The Pace e Bene community believes that a lifestyle of violence – and of violence reduction - operates on three levels within each of us.  Our human tendency sometimes is to focus on one or two of these areas and neglect the third.   We can think of our goal as making a sturdy 3-legged table which is Nonviolence - all three of the legs must be strong. To help us with this, during this program we will continually revisit our practice in each of these levels:  

Personal:  how do we treat/communicate with ourselves?

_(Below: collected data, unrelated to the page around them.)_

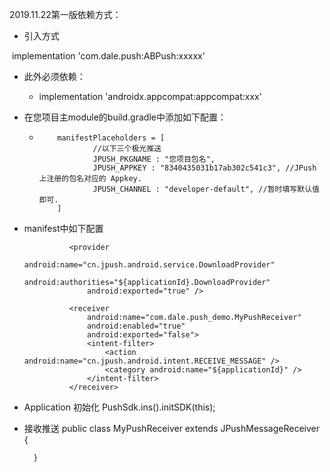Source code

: 2019.11.22第一版依赖方式：

- 引入方式

​  implementation 'com.dale.push:ABPush:xxxxx'

- 此外必须依赖：

  - implementation 'androidx.appcompat:appcompat:xxx'

- 在您项目主module的build.gradle中添加如下配置：
  -         manifestPlaceholders = [
                    //以下三个极光推送
                    JPUSH_PKGNAME : "您项目包名",
                    JPUSH_APPKEY : "8340435031b17ab302c541c3", //JPush 上注册的包名对应的 Appkey.
                    JPUSH_CHANNEL : "developer-default", //暂时填写默认值即可.
            ]

- manifest中如下配置
                <provider
                    android:name="cn.jpush.android.service.DataProvider"
                    android:authorities="${applicationId}.DataProvider"
                    android:exported="false"
                    android:process=":pushcore" />

                <provider
                    android:name="cn.jpush.android.service.DownloadProvider"
                    android:authorities="${applicationId}.DownloadProvider"
                    android:exported="true" />

                <receiver
                    android:name="com.dale.push_demo.MyPushReceiver"
                    android:enabled="true"
                    android:exported="false">
                    <intent-filter>
                        <action android:name="cn.jpush.android.intent.RECEIVE_MESSAGE" />
                        <category android:name="${applicationId}" />
                    </intent-filter>
                </receiver>

- Application 初始化
        PushSdk.ins().initSDK(this);

- 接收推送
        public class MyPushReceiver extends JPushMessageReceiver {

        }

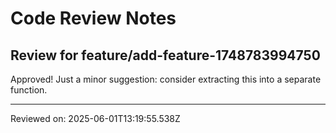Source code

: # Code Review Notes

## Review for feature/add-feature-1748783994750

Approved! Just a minor suggestion: consider extracting this into a separate function.

---
Reviewed on: 2025-06-01T13:19:55.538Z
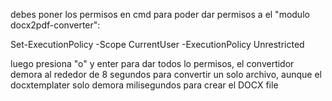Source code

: debes poner los permisos en cmd para poder dar permisos a el "modulo docx2pdf-converter":

Set-ExecutionPolicy -Scope CurrentUser -ExecutionPolicy Unrestricted

luego presiona "o" y enter para dar todos lo permisos, el convertidor demora al rededor de 8 segundos para convertir un solo archivo, aunque el docxtemplater solo demora milisegundos para crear el DOCX file

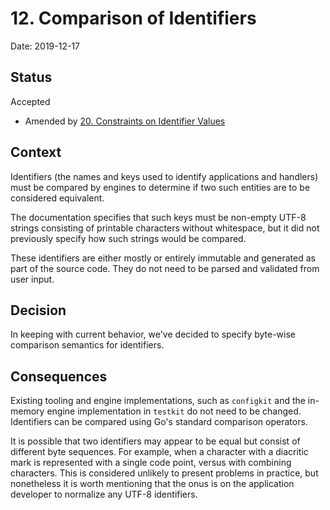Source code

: # 12. Comparison of Identifiers

Date: 2019-12-17

## Status

Accepted

- Amended by [20. Constraints on Identifier Values](0020-identifier-constraints.md)

## Context

Identifiers (the names and keys used to identify applications and handlers) must
be compared by engines to determine if two such entities are to be considered
equivalent.

The documentation specifies that such keys must be non-empty UTF-8 strings
consisting of printable characters without whitespace, but it did not previously
specify how such strings would be compared.

These identifiers are either mostly or entirely immutable and generated as part
of the source code. They do not need to be parsed and validated from user input.

## Decision

In keeping with current behavior, we've decided to specify byte-wise comparison
semantics for identifiers.

## Consequences

Existing tooling and engine implementations, such as `configkit` and the
in-memory engine implementation in `testkit` do not need to be changed.
Identifiers can be compared using Go's standard comparison operators.

It is possible that two identifiers may appear to be equal but consist of
different byte sequences. For example, when a character with a diacritic mark is
represented with a single code point, versus with combining characters. This is
considered unlikely to present problems in practice, but nonetheless it is worth
mentioning that the onus is on the application developer to normalize any UTF-8
identifiers.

Thoughts, food, exercise, rest, emotions, spirit, detachment - what are the spiritual disciplines that lead us toward more freedom in action rather than feeding our neuroses or desire for recognition?  What are the characteristics of spirituality that supports the hyperactive American culture?  What characteristics feed reclusive and separating tendencies?  What habits do we want to cultivate?  To avoid?

Each weekend we gather, we will spend some time experiencing a “spiritual practice” that you might like to incorporate into your own lifestyle, or not.  These spiritual practices also function as group openings and closings ~ to nurture the Spirit of Nonviolence among the gathered community.  The practices also help us grow in dexterity when dealing with our emotional landscape – anger, attachment, complacency, denial, despair, detachment fear, gratitude, internal resistance, joy, etc.

Interpersonal:  how do we treat/communicate with others?  From the perspective of Engage, the CARA process (Centering, Articulating, Receiving and Agreement) is the cornerstone of interpersonal communication.  Each weekend we will practice this process and add new tools to expand our ability not only to communicate nonviolently with others, but also to use our communication to weaken the domination system and strengthen the “beloved community.”  We will explore using CARA as the basis for cultivating an attitude of non-judgment as well as the basis for confronting oppressive behaviors or language in others.

Social-Structural:  we comprise communities, institutions and nation-states which often operate in unjust or oppressive ways.  How are we about the work of identifying these processes and transforming these social structures?  What are the stages of social transformation and how do we move from one stage to the next?  What roles are helpful, or not helpful, in sustaining nonviolent social change?  Are we aware of the ways we’re inadvertently re-creating the domination system within the groups we belong to?  Do we know how to use the power, status and position we DO have, for radical inclusion and transformation?